ASSIGNMENT: Up to and including the line with "основі переданих параметрів.", restate the material below word for word, beginning with its first line.

----

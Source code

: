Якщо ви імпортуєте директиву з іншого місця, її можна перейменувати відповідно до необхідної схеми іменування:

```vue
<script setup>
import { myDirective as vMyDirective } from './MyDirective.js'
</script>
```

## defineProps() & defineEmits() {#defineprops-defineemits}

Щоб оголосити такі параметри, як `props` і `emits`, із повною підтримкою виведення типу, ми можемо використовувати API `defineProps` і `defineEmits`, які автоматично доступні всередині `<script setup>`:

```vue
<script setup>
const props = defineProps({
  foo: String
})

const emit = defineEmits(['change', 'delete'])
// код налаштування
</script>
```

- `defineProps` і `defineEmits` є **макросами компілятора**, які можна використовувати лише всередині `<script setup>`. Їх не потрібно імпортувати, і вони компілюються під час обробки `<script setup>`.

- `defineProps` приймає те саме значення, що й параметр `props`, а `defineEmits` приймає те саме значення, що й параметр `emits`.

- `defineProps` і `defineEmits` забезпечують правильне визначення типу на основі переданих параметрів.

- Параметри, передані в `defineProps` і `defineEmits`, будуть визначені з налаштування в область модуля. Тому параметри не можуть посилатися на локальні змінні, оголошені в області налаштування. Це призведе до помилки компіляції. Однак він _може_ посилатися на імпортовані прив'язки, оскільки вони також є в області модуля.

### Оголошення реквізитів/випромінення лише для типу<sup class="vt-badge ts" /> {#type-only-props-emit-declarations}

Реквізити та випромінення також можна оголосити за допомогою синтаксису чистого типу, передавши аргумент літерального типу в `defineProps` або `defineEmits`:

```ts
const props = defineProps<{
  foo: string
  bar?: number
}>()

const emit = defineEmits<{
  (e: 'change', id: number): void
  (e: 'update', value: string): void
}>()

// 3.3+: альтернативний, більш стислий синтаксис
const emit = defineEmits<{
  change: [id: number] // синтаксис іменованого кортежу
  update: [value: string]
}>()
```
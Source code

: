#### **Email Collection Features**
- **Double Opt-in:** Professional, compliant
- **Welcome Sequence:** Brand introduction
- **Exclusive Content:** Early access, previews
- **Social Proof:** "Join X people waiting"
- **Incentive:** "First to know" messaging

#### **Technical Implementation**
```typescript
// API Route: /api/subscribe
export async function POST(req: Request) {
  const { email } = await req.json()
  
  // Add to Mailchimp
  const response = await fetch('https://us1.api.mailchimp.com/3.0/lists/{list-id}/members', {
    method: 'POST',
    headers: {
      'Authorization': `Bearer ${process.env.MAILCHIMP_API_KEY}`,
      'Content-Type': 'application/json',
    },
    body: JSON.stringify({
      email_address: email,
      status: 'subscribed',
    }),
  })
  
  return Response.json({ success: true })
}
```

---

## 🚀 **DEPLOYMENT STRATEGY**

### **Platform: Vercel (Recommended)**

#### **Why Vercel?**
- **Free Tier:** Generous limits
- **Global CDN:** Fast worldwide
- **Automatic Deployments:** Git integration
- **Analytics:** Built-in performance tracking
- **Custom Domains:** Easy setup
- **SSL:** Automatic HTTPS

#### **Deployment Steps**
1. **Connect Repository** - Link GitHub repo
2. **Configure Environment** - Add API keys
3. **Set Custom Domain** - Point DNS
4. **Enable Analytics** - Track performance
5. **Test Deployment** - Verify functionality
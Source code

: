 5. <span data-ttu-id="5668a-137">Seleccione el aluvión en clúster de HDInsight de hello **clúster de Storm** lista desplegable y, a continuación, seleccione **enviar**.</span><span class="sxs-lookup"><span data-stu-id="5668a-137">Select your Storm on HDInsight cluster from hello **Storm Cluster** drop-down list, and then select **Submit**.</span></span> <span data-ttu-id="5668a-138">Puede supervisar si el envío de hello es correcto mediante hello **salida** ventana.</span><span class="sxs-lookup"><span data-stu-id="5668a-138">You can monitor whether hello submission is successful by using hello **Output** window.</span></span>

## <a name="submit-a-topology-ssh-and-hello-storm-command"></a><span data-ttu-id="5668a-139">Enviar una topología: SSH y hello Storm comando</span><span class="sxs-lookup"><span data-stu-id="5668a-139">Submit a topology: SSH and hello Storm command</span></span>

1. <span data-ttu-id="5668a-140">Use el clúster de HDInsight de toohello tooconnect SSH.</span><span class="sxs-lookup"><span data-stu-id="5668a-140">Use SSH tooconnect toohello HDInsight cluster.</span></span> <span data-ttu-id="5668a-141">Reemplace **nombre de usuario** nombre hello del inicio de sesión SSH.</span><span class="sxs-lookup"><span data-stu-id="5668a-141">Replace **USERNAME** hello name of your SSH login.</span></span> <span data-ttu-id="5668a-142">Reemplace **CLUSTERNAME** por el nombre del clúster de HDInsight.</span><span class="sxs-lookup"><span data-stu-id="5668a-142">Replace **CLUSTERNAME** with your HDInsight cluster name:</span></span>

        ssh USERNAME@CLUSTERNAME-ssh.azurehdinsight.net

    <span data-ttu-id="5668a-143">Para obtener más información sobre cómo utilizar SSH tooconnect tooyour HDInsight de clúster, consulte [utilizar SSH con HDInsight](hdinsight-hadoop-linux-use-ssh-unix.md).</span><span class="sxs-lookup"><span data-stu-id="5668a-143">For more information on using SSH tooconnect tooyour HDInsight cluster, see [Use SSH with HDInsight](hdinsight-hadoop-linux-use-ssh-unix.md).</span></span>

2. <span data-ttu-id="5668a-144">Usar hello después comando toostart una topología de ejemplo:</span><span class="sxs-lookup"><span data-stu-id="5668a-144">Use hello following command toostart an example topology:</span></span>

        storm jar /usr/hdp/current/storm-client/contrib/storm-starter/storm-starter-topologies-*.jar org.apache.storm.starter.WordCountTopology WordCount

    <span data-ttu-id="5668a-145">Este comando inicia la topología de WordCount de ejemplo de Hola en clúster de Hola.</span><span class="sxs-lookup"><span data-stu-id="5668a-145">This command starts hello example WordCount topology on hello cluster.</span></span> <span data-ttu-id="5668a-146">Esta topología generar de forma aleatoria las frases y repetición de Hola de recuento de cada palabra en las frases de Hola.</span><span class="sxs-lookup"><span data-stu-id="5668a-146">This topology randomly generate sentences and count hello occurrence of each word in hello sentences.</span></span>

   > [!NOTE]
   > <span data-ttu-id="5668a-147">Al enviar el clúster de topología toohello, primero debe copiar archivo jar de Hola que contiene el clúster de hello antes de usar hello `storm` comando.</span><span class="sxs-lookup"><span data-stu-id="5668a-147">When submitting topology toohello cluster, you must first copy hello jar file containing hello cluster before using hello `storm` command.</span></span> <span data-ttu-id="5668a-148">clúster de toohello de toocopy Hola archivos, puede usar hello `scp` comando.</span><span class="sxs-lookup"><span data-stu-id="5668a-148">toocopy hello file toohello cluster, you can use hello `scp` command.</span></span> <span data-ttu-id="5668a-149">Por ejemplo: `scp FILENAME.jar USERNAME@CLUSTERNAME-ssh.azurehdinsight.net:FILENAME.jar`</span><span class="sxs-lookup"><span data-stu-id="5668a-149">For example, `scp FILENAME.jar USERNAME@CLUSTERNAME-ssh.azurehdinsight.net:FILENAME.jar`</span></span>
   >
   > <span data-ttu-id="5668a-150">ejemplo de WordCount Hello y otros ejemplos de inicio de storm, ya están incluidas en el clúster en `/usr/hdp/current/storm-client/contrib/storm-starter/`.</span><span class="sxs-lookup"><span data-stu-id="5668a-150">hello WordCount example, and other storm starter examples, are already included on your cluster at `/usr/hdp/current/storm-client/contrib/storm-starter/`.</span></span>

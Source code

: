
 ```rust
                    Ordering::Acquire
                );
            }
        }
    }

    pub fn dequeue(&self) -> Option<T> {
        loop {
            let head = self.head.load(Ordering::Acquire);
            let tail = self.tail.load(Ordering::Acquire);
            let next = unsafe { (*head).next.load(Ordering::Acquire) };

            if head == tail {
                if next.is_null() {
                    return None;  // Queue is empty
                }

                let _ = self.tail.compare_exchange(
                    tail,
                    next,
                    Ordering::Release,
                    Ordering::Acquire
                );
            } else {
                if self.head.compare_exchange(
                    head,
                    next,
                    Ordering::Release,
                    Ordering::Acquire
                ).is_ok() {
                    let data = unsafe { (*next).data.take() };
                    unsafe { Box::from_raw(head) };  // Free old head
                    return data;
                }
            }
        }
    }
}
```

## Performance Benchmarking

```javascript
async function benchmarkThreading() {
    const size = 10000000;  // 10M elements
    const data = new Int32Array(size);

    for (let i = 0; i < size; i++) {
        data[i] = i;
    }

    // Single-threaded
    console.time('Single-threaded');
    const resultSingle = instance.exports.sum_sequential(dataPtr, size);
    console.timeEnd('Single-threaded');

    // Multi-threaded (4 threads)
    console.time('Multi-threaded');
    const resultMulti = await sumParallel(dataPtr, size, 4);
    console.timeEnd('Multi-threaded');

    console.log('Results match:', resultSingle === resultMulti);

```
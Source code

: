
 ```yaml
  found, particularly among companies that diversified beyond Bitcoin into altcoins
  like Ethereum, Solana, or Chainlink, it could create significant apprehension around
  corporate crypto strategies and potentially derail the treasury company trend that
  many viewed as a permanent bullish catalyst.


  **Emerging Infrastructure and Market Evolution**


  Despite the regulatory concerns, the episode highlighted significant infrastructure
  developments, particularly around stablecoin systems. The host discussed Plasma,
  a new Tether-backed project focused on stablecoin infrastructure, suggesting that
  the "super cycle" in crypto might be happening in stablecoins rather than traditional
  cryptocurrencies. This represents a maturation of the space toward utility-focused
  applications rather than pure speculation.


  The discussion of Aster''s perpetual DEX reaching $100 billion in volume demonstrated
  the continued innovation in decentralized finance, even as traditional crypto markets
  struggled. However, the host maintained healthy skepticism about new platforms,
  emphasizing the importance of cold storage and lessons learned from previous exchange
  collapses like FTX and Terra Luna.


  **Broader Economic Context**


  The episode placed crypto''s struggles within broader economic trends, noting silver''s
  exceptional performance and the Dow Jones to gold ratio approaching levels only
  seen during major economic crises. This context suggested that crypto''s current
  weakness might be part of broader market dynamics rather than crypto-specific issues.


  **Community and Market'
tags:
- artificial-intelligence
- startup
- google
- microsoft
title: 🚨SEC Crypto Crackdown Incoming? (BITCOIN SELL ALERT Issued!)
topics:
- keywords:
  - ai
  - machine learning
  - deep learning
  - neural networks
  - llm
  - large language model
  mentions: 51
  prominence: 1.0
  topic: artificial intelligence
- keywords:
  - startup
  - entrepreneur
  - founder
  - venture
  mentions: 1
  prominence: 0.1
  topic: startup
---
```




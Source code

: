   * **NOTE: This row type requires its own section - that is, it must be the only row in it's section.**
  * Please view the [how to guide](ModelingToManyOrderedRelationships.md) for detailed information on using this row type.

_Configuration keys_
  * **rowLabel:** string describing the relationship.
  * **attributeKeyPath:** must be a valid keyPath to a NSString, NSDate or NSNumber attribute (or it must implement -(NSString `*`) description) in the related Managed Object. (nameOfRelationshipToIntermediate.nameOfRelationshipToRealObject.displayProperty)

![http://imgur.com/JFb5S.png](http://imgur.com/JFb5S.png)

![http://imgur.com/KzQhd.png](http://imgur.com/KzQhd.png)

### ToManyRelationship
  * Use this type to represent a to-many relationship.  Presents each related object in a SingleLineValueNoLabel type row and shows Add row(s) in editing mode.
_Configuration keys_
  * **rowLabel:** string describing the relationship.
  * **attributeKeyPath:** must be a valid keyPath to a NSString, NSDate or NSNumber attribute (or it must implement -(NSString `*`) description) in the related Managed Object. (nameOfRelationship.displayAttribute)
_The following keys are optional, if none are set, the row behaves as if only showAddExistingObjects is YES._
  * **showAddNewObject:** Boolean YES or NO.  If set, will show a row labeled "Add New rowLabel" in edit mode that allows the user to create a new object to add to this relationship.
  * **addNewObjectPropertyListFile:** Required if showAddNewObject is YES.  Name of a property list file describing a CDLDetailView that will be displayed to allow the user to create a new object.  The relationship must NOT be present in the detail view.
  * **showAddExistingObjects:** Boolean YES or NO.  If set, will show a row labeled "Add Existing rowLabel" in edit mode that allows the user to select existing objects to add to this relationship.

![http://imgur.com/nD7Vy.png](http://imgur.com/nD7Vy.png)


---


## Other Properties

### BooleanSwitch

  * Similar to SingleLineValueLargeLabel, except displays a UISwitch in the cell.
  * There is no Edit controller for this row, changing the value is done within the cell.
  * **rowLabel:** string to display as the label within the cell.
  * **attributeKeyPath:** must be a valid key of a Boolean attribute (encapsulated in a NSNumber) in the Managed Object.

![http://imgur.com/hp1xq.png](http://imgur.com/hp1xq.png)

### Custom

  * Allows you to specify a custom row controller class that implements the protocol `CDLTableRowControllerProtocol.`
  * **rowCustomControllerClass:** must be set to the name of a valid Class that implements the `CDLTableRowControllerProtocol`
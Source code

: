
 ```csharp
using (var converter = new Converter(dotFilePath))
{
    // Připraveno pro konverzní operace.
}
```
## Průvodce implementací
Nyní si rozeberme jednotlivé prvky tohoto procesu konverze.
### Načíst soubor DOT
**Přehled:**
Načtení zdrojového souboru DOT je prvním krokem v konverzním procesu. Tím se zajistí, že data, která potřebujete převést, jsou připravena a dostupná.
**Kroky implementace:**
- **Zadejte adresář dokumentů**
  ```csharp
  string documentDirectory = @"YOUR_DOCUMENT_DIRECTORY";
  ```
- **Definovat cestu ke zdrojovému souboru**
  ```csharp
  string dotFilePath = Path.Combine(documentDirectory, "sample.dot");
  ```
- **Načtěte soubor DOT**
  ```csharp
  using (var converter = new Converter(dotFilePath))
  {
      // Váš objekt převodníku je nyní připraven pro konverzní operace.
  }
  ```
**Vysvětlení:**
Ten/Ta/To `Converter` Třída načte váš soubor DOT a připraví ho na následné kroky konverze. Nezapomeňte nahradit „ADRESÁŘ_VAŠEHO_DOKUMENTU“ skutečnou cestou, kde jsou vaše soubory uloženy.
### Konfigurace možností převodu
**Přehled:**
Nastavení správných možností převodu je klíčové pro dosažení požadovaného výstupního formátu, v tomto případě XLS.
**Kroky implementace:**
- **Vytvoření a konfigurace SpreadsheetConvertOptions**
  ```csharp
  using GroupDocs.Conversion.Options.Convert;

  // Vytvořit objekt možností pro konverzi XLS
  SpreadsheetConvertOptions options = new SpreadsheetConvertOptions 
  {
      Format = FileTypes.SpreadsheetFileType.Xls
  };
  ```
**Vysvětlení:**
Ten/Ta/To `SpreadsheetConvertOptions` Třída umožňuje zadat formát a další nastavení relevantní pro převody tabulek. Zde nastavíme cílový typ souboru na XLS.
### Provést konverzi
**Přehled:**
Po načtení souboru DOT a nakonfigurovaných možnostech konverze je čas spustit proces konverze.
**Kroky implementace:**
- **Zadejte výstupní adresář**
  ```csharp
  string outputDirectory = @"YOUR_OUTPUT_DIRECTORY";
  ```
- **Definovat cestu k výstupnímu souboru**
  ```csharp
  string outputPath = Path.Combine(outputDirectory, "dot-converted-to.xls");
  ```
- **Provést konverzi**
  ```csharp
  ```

----

EXERCISE RESPONSE:
Source code

:Якщо ви імпортуєте директиву з іншого місця, її можна перейменувати відповідно до необхідної схеми іменування:

```vue
<script setup>
import { myDirective as vMyDirective } from './MyDirective.js'
</script>
```

## defineProps() & defineEmits() {#defineprops-defineemits}

Щоб оголосити такі параметри, як `props` і `emits`, із повною підтримкою виведення типу, ми можемо використовувати API `defineProps` і `defineEmits`, які автоматично доступні всередині `<script setup>`:

```vue
<script setup>
const props = defineProps({
  foo: String
})

const emit = defineEmits(['change', 'delete'])
// код налаштування
</script>
```

- `defineProps` і `defineEmits` є **макросами компілятора**, які можна використовувати лише всередині `<script setup>`. Їх не потрібно імпортувати, і вони компілюються під час обробки `<script setup>`.

- `defineProps` приймає те саме значення, що й параметр `props`, а `defineEmits` приймає те саме значення, що й параметр `emits`.

- `defineProps` і `defineEmits` забезпечують правильне визначення типу на основі переданих параметрів.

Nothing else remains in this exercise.